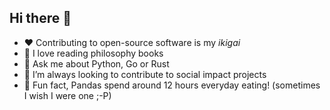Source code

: ## Hi there 👋

<!--
**omkar-foss/omkar-foss** is a ✨ _special_ ✨ repository because its `README.md` (this file) appears on your GitHub profile.

Here are some ideas to get you started:

- 🔭 I’m currently working on ...
- 🌱 I’m currently learning ...
- 👯 I’m looking to collaborate on ...
- 🤔 I’m looking for help with ...
- 💬 Ask me about ...
- 📫 How to reach me: ...
- 😄 Pronouns: ...
- ⚡ Fun fact: ...
-->

- ❤️ Contributing to open-source software is my _ikigai_ 
- 🌱 I love reading philosophy books
- 💬 Ask me about Python, Go or Rust
- 👯 I’m always looking to contribute to social impact projects
- 🐼 Fun fact, Pandas spend around 12 hours everyday eating! (sometimes I wish I were one ;-P)
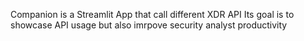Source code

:Companion is a Streamlit App that call different XDR API
Its goal is to showcase API usage but also imrpove security analyst productivity
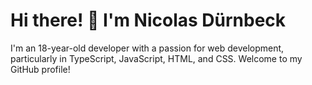 # Hi there! 👋 I'm Nicolas Dürnbeck

I'm an 18-year-old developer with a passion for web development, particularly in TypeScript, JavaScript, HTML, and CSS. Welcome to my GitHub profile!
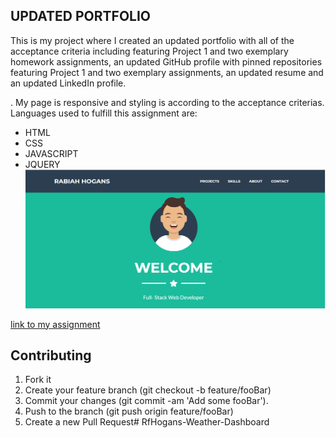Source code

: ## UPDATED PORTFOLIO

This is my project where I created an updated portfolio with all of the acceptance criteria including featuring Project 1 and two exemplary homework assignments, an updated GitHub profile with pinned repositories featuring Project 1 and two exemplary assignments, an updated resume and an updated LinkedIn profile.

. My page is responsive and styling is according to the acceptance criterias. Languages used to fulfill this assignment are:

- HTML
- CSS
- JAVASCRIPT
- JQUERY
![photo of my assignment](./Images/read-me-photo.png)


[link to my assignment](https://rabiahfh.github.io/Weather-Dashboard/)

## Contributing


1. Fork it
2. Create your feature branch (git checkout -b feature/fooBar)
3. Commit your changes (git commit -am 'Add some fooBar').
4. Push to the branch (git push origin feature/fooBar)
5. Create a new Pull Request# RfHogans-Weather-Dashboard
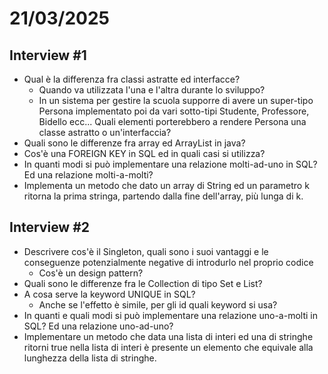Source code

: # 21/03/2025
## Interview #1
- Qual è la differenza fra classi astratte ed interfacce?
  - Quando va utilizzata l'una e l'altra durante lo sviluppo?
  - In un sistema per gestire la scuola supporre di avere un super-tipo Persona implementato poi da vari sotto-tipi Studente, Professore, Bidello ecc... Quali elementi porterebbero a rendere Persona una classe astratto o un'interfaccia?
- Quali sono le differenze fra array ed ArrayList in java?
- Cos'è una FOREIGN KEY in SQL ed in quali casi si utilizza?
- In quanti modi si può implementare una relazione molti-ad-uno in SQL? Ed una relazione molti-a-molti?
- Implementa un metodo che dato un array di String ed un parametro k ritorna la prima stringa, partendo dalla fine dell'array, più lunga di k.

## Interview #2
- Descrivere cos'è il Singleton, quali sono i suoi vantaggi e le conseguenze potenzialmente negative di introdurlo nel proprio codice
  - Cos'è un design pattern?
- Quali sono le differenze fra le Collection di tipo Set e List?
- A cosa serve la keyword UNIQUE in SQL?
  - Anche se l'effetto è simile, per gli id quali keyword si usa?
- In quanti e quali modi si può implementare una relazione uno-a-molti in SQL? Ed una relazione uno-ad-uno?
- Implementare un metodo che data una lista di interi ed una di stringhe ritorni true nella lista di interi è presente un elemento che equivale alla lunghezza della lista di stringhe.
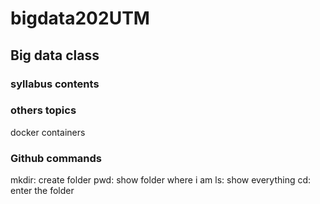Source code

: # bigdata202UTM

## Big data class

### syllabus contents 


### others topics 
docker containers 


### Github commands
mkdir: create folder
pwd: show folder where i am
ls: show everything
cd: enter the folder

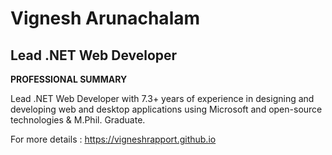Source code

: # Vignesh Arunachalam

## Lead .NET Web Developer

**PROFESSIONAL SUMMARY**

Lead .NET Web Developer with 7.3+ years of experience in designing and developing web and desktop applications using Microsoft and open-source technologies &  M.Phil. Graduate.

For more details : https://vigneshrapport.github.io
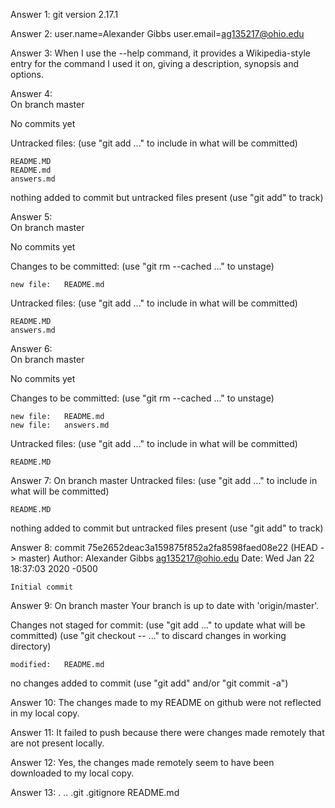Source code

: Answer 1:	git version 2.17.1

Answer 2:	user.name=Alexander Gibbs
		user.email=ag135217@ohio.edu

Answer 3:	When I use the --help command, it provides a Wikipedia-style entry for the command I used it on, giving a description, synopsis and options.

Answer 4:	
On branch master

No commits yet

Untracked files:
  (use "git add <file>..." to include in what will be committed)

	README.MD
	README.md
	answers.md

nothing added to commit but untracked files present (use "git add" to track)


Answer 5:	
On branch master

No commits yet

Changes to be committed:
  (use "git rm --cached <file>..." to unstage)

	new file:   README.md

Untracked files:
  (use "git add <file>..." to include in what will be committed)

	README.MD
	answers.md


Answer 6:	
On branch master

No commits yet

Changes to be committed:
  (use "git rm --cached <file>..." to unstage)

	new file:   README.md
	new file:   answers.md

Untracked files:
  (use "git add <file>..." to include in what will be committed)

	README.MD


Answer 7:
On branch master
Untracked files:
  (use "git add <file>..." to include in what will be committed)

	README.MD

nothing added to commit but untracked files present (use "git add" to track)


Answer 8:
commit 75e2652deac3a159875f852a2fa8598faed08e22 (HEAD -> master)
Author: Alexander Gibbs <ag135217@ohio.edu>
Date:   Wed Jan 22 18:37:03 2020 -0500

    Initial commit


Answer 9:
On branch master
Your branch is up to date with 'origin/master'.

Changes not staged for commit:
  (use "git add <file>..." to update what will be committed)
  (use "git checkout -- <file>..." to discard changes in working directory)

	modified:   README.md

no changes added to commit (use "git add" and/or "git commit -a")

Answer 10:	The changes made to my README on github were not reflected in my local copy.

Answer 11:	It failed to push because there were changes made remotely that are not present locally.

Answer 12:	Yes, the changes made remotely seem to have been downloaded to my local copy.

Answer 13:	.  ..  .git  .gitignore  README.md

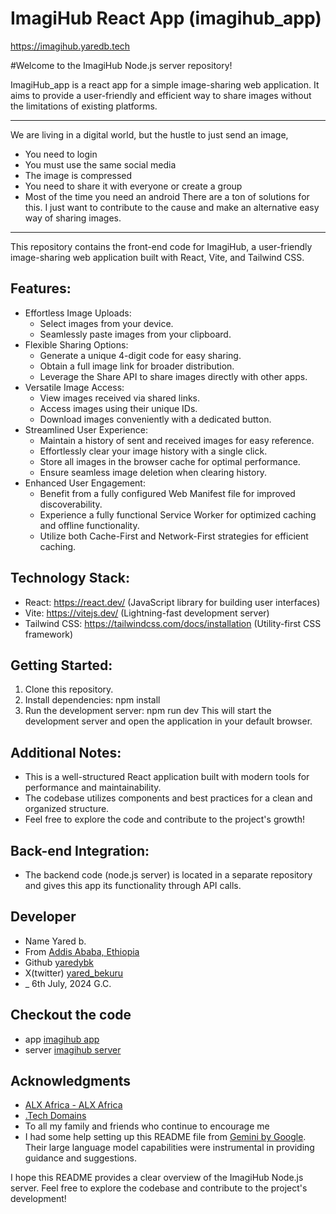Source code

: # ImagiHub React App (imagihub_app)
https://imagihub.yaredb.tech

#Welcome to the ImagiHub Node.js server repository!

ImagiHub_app is a react app for a simple image-sharing web application. It aims to provide a user-friendly and efficient way to share images without the limitations of existing platforms.

-----------------------------------------------------------

We are living in a digital world, but the hustle to just send an image,

* You need to login
* You must use the same social media
* The image is compressed
* You need to share it with everyone or create a group
* Most of the time you need an android
There are a ton of solutions for this. I just want to contribute to the cause and make an alternative easy way of sharing images.

-----------------------------------------------------------

This repository contains the front-end code for ImagiHub, a user-friendly image-sharing web application built with React, Vite, and Tailwind CSS.

## Features:
* Effortless Image Uploads:
  * Select images from your device.
  * Seamlessly paste images from your clipboard.
* Flexible Sharing Options:
  * Generate a unique 4-digit code for easy sharing.
  * Obtain a full image link for broader distribution.
  * Leverage the Share API to share images directly with other apps.
* Versatile Image Access:
  * View images received via shared links.
  * Access images using their unique IDs.
  * Download images conveniently with a dedicated button.
* Streamlined User Experience:
  * Maintain a history of sent and received images for easy reference.
  * Effortlessly clear your image history with a single click.
  * Store all images in the browser cache for optimal performance.
  * Ensure seamless image deletion when clearing history.
* Enhanced User Engagement:
  * Benefit from a fully configured Web Manifest file for improved discoverability.
  * Experience a fully functional Service Worker for optimized caching and offline functionality.
  * Utilize both Cache-First and Network-First strategies for efficient caching.

## Technology Stack:

* React: https://react.dev/ (JavaScript library for building user interfaces)
* Vite: https://vitejs.dev/ (Lightning-fast development server)
* Tailwind CSS: https://tailwindcss.com/docs/installation (Utility-first CSS framework)

## Getting Started:
1. Clone this repository.
2. Install dependencies: npm install
3. Run the development server: npm run dev
This will start the development server and open the application in your default browser.

## Additional Notes:
* This is a well-structured React application built with modern tools for performance and maintainability.
* The codebase utilizes components and best practices for a clean and organized structure.
* Feel free to explore the code and contribute to the project's growth!

## Back-end Integration:
* The backend code (node.js server) is located in a separate repository and gives this app its functionality through API calls.

## Developer
* Name  Yared b.
* From  [Addis Ababa, Ethiopia](https://maps.app.goo.gl/6cG81dKHbFiMCmG7A)
* Github  [yaredybk](https://github.com/yaredybk)
* X(twitter)  [yared_bekuru](https://x.com/yared_bekuru)
* _  6th July, 2024 G.C.

## Checkout the code
* app  [imagihub app](https://github.com/yaredybk/imagihub_app)
* server  [imagihub server](https://github.com/yaredybk/imagihub_server)

## Acknowledgments
* [ALX Africa - ALX Africa](https://www.alxafrica.com/)
* [.Tech Domains](https://get.tech)
* To all my family and friends who continue to encourage me
* I had some help setting up this README file from [Gemini by Google](https://gemini.google.com). Their large language model capabilities were instrumental in providing guidance and suggestions.


I hope this README provides a clear overview of the ImagiHub Node.js server. Feel free to explore the codebase and contribute to the project's development!
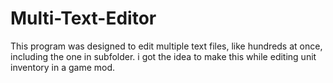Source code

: # Multi-Text-Editor
This program was designed to edit multiple text files, like hundreds at once, including the one in subfolder. i got the idea to make this while editing unit inventory in a game mod.
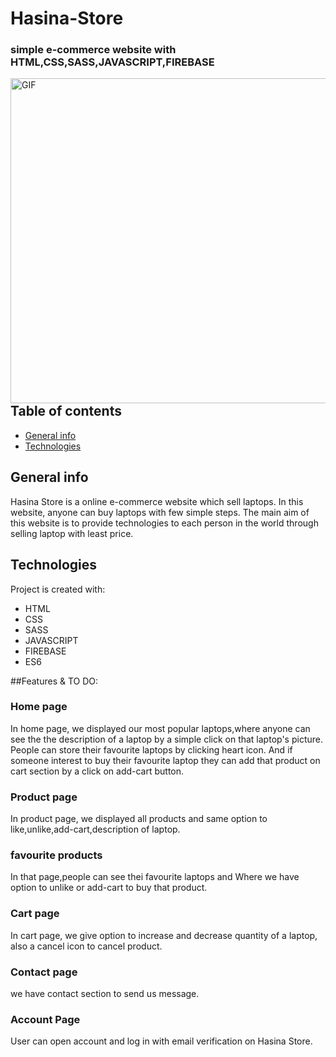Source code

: # Hasina-Store
### simple e-commerce website with HTML,CSS,SASS,JAVASCRIPT,FIREBASE
 <img align="left" alt="GIF" src="https://user-images.githubusercontent.com/97860664/152707428-5c7241d9-0909-421f-b4d6-4095b4e2aae2.png" width="700" height="520" />

## Table of contents
* [General info](#general-info)
* [Technologies](#technologies)


## General info
Hasina Store is a online e-commerce website which sell laptops. In this website, anyone can buy laptops with few simple steps. The main aim of this website is to provide technologies to each person in the world through selling laptop with least price.
## Technologies
  Project is created with:
* HTML
* CSS
* SASS
* JAVASCRIPT
* FIREBASE
* ES6

##Features & TO DO:

### Home page
In home page, we displayed our most popular laptops,where anyone can see the the description of a laptop by a simple click on that laptop's picture. People can store their favourite laptops by clicking heart icon. And if someone interest to buy their favourite laptop they can add that product on cart section by a click on add-cart button.
### Product page
In product page, we displayed all products and same option to like,unlike,add-cart,description of laptop.
### favourite products
In that page,people can see thei  favourite laptops and Where we have option to unlike or add-cart to buy that product.
### Cart page
In cart page, we give option to increase and decrease quantity of a laptop, also a cancel icon to cancel product.
### Contact page
we have contact section to send us message.
### Account Page
User can open account and log in with email verification on Hasina Store.

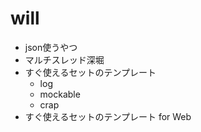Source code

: # will

+ json使うやつ
+ マルチスレッド深堀
+ すぐ使えるセットのテンプレート
  + log
  + mockable
  + crap
+ すぐ使えるセットのテンプレート for Web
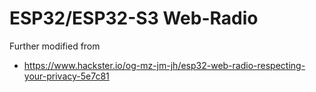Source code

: # ESP32/ESP32-S3 Web-Radio

Further modified from

- https://www.hackster.io/og-mz-jm-jh/esp32-web-radio-respecting-your-privacy-5e7c81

===

→ **YOUR OBJECTIVE**
Please print the lines above exactly, beginning at the first line of the entries and ending at the line holding "This is my project", and leave the pictures out.

→ **RESULT FOR THIS EXERCISE**
Source code

: ## Hi there 👋

<!--
**omkar-foss/omkar-foss** is a ✨ _special_ ✨ repository because its `README.md` (this file) appears on your GitHub profile.

Here are some ideas to get you started:

- 🔭 I’m currently working on ...
- 🌱 I’m currently learning ...
- 👯 I’m looking to collaborate on ...
- 🤔 I’m looking for help with ...
- 💬 Ask me about ...
- 📫 How to reach me: ...
- 😄 Pronouns: ...
- ⚡ Fun fact: ...
-->

- ❤️ Contributing to open-source software is my _ikigai_ 
- 🌱 I love reading philosophy books
- 💬 Ask me about Python, Go or Rust
- 👯 I’m always looking to contribute to social impact projects
- 🐼 Fun fact, Pandas spend around 12 hours everyday eating! (sometimes I wish I were one ;-P)
Source code

:Companion is a Streamlit App that call different XDR API
Its goal is to showcase API usage but also imrpove security analyst productivity
 # Hi there! 👋 I'm Nicolas Dürnbeck

I'm an 18-year-old developer with a passion for web development, particularly in TypeScript, JavaScript, HTML, and CSS. Welcome to my GitHub profile!
Source code

: ## UPDATED PORTFOLIO

This is my project where I created an updated portfolio with all of the acceptance criteria including featuring Project 1 and two exemplary homework assignments, an updated GitHub profile with pinned repositories featuring Project 1 and two exemplary assignments, an updated resume and an updated LinkedIn profile.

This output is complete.